Una possibilità che non va controcorrente rispetto alle ultime decisioni di Parigi. In particolare quelle di diminuire la presenza dell’esercito negli ex possedimenti. Macron ha già comunicato che non fornirà truppe alla Repubblica Centrafricana. Aprendo però a un legittimo interrogativo: se nessuna forza alternativa alla Wagner riesce a fornire la lo stesso livello di sicurezza, per quale motivo Touadèra dovrebbe rinunciare ai mercenari? Per usare le parole di Sergei Eledinov, ex ufficiale russo: «È come uno zoppo che cammina con un bastone, e quel bastone è la Wagner».
Il rapporto Wagner-Bangui
La Wagner ha operato come braccio armato per il governo centrafricano fin dal 2017. Mantenimento dell’ordine pubblico, fornitura di armi e addestramento, campagne propagandistiche. Ma soprattutto la lotta contro organizzazioni ribelli, che le forze locali non sono in grado di portare avanti senza un aiuto esterno. In cambio, ricche concessioni minerarie per diamanti e oro. Al momento sono presenti oltre mille operativi nel Paese.
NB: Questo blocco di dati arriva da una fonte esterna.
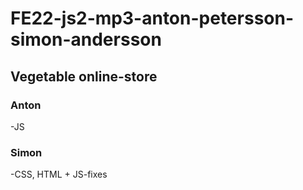 # FE22-js2-mp3-anton-petersson-simon-andersson

## Vegetable online-store

### Anton
-JS

### Simon
-CSS, HTML + JS-fixes
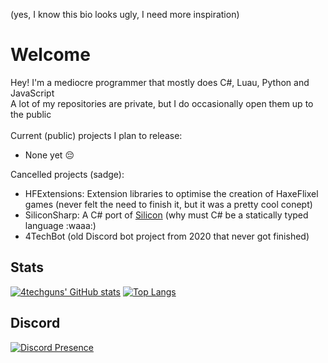 (yes, I know this bio looks ugly, I need more inspiration)
# Welcome
Hey! I'm a mediocre programmer that mostly does C#, Luau, Python and JavaScript<br />
A lot of my repositories are private, but I do occasionally open them up to the public
<br /><br />
Current (public) projects I plan to release:
- None yet :pensive:

Cancelled projects (sadge):
- HFExtensions: Extension libraries to optimise the creation of HaxeFlixel games (never felt the need to finish it, but it was a pretty cool conept)
- SiliconSharp: A C# port of [Silicon](https://github.com/ribkix/si_licon) (why must C# be a statically typed language :waaa:)
- 4TechBot (old Discord bot project from 2020 that never got finished)

## Stats
  [![4techguns' GitHub stats](https://github-readme-stats.vercel.app/api?username=4techguns&count_private=true&theme=cobalt)](https://github.com/anuraghazra/github-readme-stats)
[![Top Langs](https://github-readme-stats.vercel.app/api/top-langs/?username=4techguns&count_private=true&theme=cobalt)](https://github.com/anuraghazra/github-readme-stats)
<br />
## Discord<br />
[![Discord Presence](https://lanyard.cnrad.dev/api/752617663888359444)](https://discord.com/users/752617663888359444)
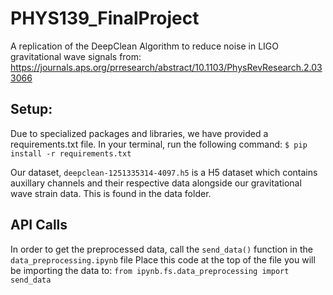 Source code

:# PHYS139_FinalProject
A replication of the DeepClean Algorithm to reduce noise in LIGO gravitational wave signals from: https://journals.aps.org/prresearch/abstract/10.1103/PhysRevResearch.2.033066


## Setup:
Due to specialized packages and libraries, we have provided a requirements.txt file.
In your terminal, run the following command:
`$ pip install -r requirements.txt`

Our dataset, `deepclean-1251335314-4097.h5` is a H5 dataset which contains auxillary channels and their respective data alongside our gravitational wave strain data. This is found in the data folder. 

## API Calls
In order to get the preprocessed data, call the `send_data()` function in the `data_preprocessing.ipynb` file
Place this code at the top of the file you will be importing the data to:
`from ipynb.fs.data_preprocessing import send_data`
Hanno aperto e finanziato una radio locale, Radio Lengo Songo, e producono birra e vodka che vengono poi vendute nei bar.
Fino a ora la narrazione interna al governo e alla stampa locale è stata tutta rose e fiori. Ma la situazione sta cambiando. «Ce l’hanno venduta come una partnership vantaggiosa per entrambi, ma a noi non ha dato molto», ha confessato un membro dell’esecutivo centrafricano. Accuse di stupri, torture, pestaggi, abusi e altre violazioni dei diritti umani. Da molti, soprattutto le vittime dei soprusi, sono considerati alla stregua di banditi. «Non sono angeli salvatori, si comportano come dei selvaggi», le dure parole dell’arcivescovo della capitale Dieudonné Nzapalainga. «Ma sono il minore dei mali».
Per Touaderà, che ancora sfrutta i mercenari come scorta personale, sarà difficile stracciare il contratto con il gruppo armato. Hanno salvato Bangui dai ribelli, sono i principali fautori dell’addestramento e ammodernamento delle forze locali. «L’Occidente vuole che noi ci liberiamo della Wagner, ma senza di loro avremmo problemi in 48 ore. Sono loro che tengono al sicuro le nostre campagne» è il commento di Robert Ngoki, presidente della Camera di Commercio centrafricana. «Nonostante tutto, sembra che i russi controllino ancora tutto».